Rahul recently pointed me to a nice 1998 review of datamodels in the database world by Stonebraker and Hellerstein: What comes around goes around. This paper is quite insightful, and I believe a good overview of the field, but it falls into the usual traps shared by most database practitioners. This got me started to think about what programming languages and databases have to learn from each other.

Unlike most people (and not just in the field of databases), Stonebraker and Hellerstein also have a uncommonly good understanding of human factors in communication of meaning and economic factors in adoption of software, and how they often override technical concerns. They show particular insight in their discussion of Schemas, XML, and the inadequacies of "semantic web" concepts when automating business transactions.

Like most database people, these authors understand the importance of Data; they understand that Data is both precious and fragile against loss, corruption and bit rot. Meanwhile, most computer scientists are still struggling with the concepts of Persistence, Robustness and Evolution: schools teach how to program with self-contained one-off toys that have short-lived data and that no one depends on; all the focus is on the (important) immediate algorithmic aspect, but little is said about the (equally important) long-range aspects of software engineering. Precious Data needs to persist across runs of individual programs, across power cycles of the machine; it needs to survive crashes of individual programs, crashes of the machine; it needs to resist corruption by buggy programs or by race conditions amongst programs accessing it; its shape itself will evolve to meet new requirements, and although this phenomenon is much slower than the evolution of programs modifying data, the old data needs to be preserved through these changes, and somehow the system must continue to run all along. Yet by and large, programming languages and operating systems, even when they offer concurrent programming capabilities, do not offer proper support for transactions on the persistent data; whatever support exists for transactions often comes in clumsy and brittle libraries, and evolution is almost never supported at all (even less so with statically typed language).

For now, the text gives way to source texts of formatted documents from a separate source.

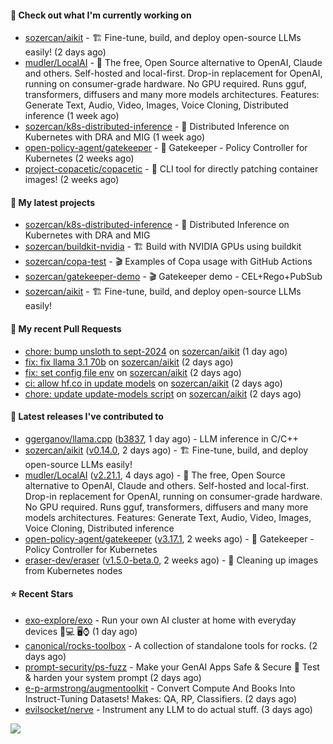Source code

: #### 👷 Check out what I'm currently working on

- [sozercan/aikit](https://github.com/sozercan/aikit) - 🏗️ Fine-tune, build, and deploy open-source LLMs easily! (2 days ago)
- [mudler/LocalAI](https://github.com/mudler/LocalAI) - :robot: The free, Open Source alternative to OpenAI, Claude and others. Self-hosted and local-first. Drop-in replacement for OpenAI,  running on consumer-grade hardware. No GPU required. Runs gguf, transformers, diffusers and many more models architectures. Features: Generate Text, Audio, Video, Images, Voice Cloning, Distributed inference (1 week ago)
- [sozercan/k8s-distributed-inference](https://github.com/sozercan/k8s-distributed-inference) - 🦄 Distributed Inference on Kubernetes with DRA and MIG (1 week ago)
- [open-policy-agent/gatekeeper](https://github.com/open-policy-agent/gatekeeper) - 🐊 Gatekeeper - Policy Controller for Kubernetes (2 weeks ago)
- [project-copacetic/copacetic](https://github.com/project-copacetic/copacetic) - 🧵 CLI tool for directly patching container images! (2 weeks ago)

#### 🌱 My latest projects

- [sozercan/k8s-distributed-inference](https://github.com/sozercan/k8s-distributed-inference) - 🦄 Distributed Inference on Kubernetes with DRA and MIG
- [sozercan/buildkit-nvidia](https://github.com/sozercan/buildkit-nvidia) - 🏗️ Build with NVIDIA GPUs using buildkit
- [sozercan/copa-test](https://github.com/sozercan/copa-test) - 🎬 Examples of Copa usage with GitHub Actions
- [sozercan/gatekeeper-demo](https://github.com/sozercan/gatekeeper-demo) - 🎬 Gatekeeper demo - CEL&#43;Rego&#43;PubSub
- [sozercan/aikit](https://github.com/sozercan/aikit) - 🏗️ Fine-tune, build, and deploy open-source LLMs easily!

#### 🔨 My recent Pull Requests

- [chore: bump unsloth to sept-2024](https://github.com/sozercan/aikit/pull/403) on [sozercan/aikit](https://github.com/sozercan/aikit) (1 day ago)
- [fix: fix llama 3.1 70b](https://github.com/sozercan/aikit/pull/402) on [sozercan/aikit](https://github.com/sozercan/aikit) (2 days ago)
- [fix: set config file env](https://github.com/sozercan/aikit/pull/401) on [sozercan/aikit](https://github.com/sozercan/aikit) (2 days ago)
- [ci: allow hf.co in update models](https://github.com/sozercan/aikit/pull/400) on [sozercan/aikit](https://github.com/sozercan/aikit) (2 days ago)
- [chore: update update-models script](https://github.com/sozercan/aikit/pull/397) on [sozercan/aikit](https://github.com/sozercan/aikit) (2 days ago)

#### 🚀 Latest releases I've contributed to

- [ggerganov/llama.cpp](https://github.com/ggerganov/llama.cpp) ([b3837](https://github.com/ggerganov/llama.cpp/releases/tag/b3837), 1 day ago) - LLM inference in C/C&#43;&#43;
- [sozercan/aikit](https://github.com/sozercan/aikit) ([v0.14.0](https://github.com/sozercan/aikit/releases/tag/v0.14.0), 2 days ago) - 🏗️ Fine-tune, build, and deploy open-source LLMs easily!
- [mudler/LocalAI](https://github.com/mudler/LocalAI) ([v2.21.1](https://github.com/mudler/LocalAI/releases/tag/v2.21.1), 4 days ago) - :robot: The free, Open Source alternative to OpenAI, Claude and others. Self-hosted and local-first. Drop-in replacement for OpenAI,  running on consumer-grade hardware. No GPU required. Runs gguf, transformers, diffusers and many more models architectures. Features: Generate Text, Audio, Video, Images, Voice Cloning, Distributed inference
- [open-policy-agent/gatekeeper](https://github.com/open-policy-agent/gatekeeper) ([v3.17.1](https://github.com/open-policy-agent/gatekeeper/releases/tag/v3.17.1), 2 weeks ago) - 🐊 Gatekeeper - Policy Controller for Kubernetes
- [eraser-dev/eraser](https://github.com/eraser-dev/eraser) ([v1.5.0-beta.0](https://github.com/eraser-dev/eraser/releases/tag/v1.5.0-beta.0), 2 weeks ago) - 🧹 Cleaning up images from Kubernetes nodes

#### ⭐ Recent Stars

- [exo-explore/exo](https://github.com/exo-explore/exo) - Run your own AI cluster at home with everyday devices 📱💻 🖥️⌚ (1 day ago)
- [canonical/rocks-toolbox](https://github.com/canonical/rocks-toolbox) - A collection of standalone tools for rocks. (2 days ago)
- [prompt-security/ps-fuzz](https://github.com/prompt-security/ps-fuzz) - Make your GenAI Apps Safe &amp; Secure :rocket: Test &amp; harden your system prompt (2 days ago)
- [e-p-armstrong/augmentoolkit](https://github.com/e-p-armstrong/augmentoolkit) - Convert Compute And Books Into Instruct-Tuning Datasets! Makes: QA, RP, Classifiers. (2 days ago)
- [evilsocket/nerve](https://github.com/evilsocket/nerve) - Instrument any LLM to do actual stuff. (3 days ago)

![](https://github-readme-stats.vercel.app/api?username=sozercan&theme=vision-friendly-dark&hide_border=false&include_all_commits=true&count_private=true)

However, like most database people also, these authors are not trained in semantics, and they can't seem to fathom the notion and the possibility of abstraction as a general concept. Instead, they speak here of queries to operate on sets of records, there of logical vs physical data independence, there again of keeping things simple, of user-defined types and functions, of standards, etc., and they seem to think of language expressiveness as a cute feature but not all that important (or at least they are content registering that the market values it little). More generally, they do not understand the notion of a programming language, and think they can get away with throwing together features for their database interface and achieve a satisfactory design that will be used by application writers in a language independent way. Yet, the whole notion of language independence boasted by database designers (as well as designers of operating systems and other infrastructure) is but the pride by these self-ignorant mono-linguists to not call their own barking a language. To them language is a slur for what application programmers use. Little do they realize that the database interfaces they are offering are programming languages indeed and that their ignoring the hard-earned lessons of programming language design imposes a high cost upon themselves and their users.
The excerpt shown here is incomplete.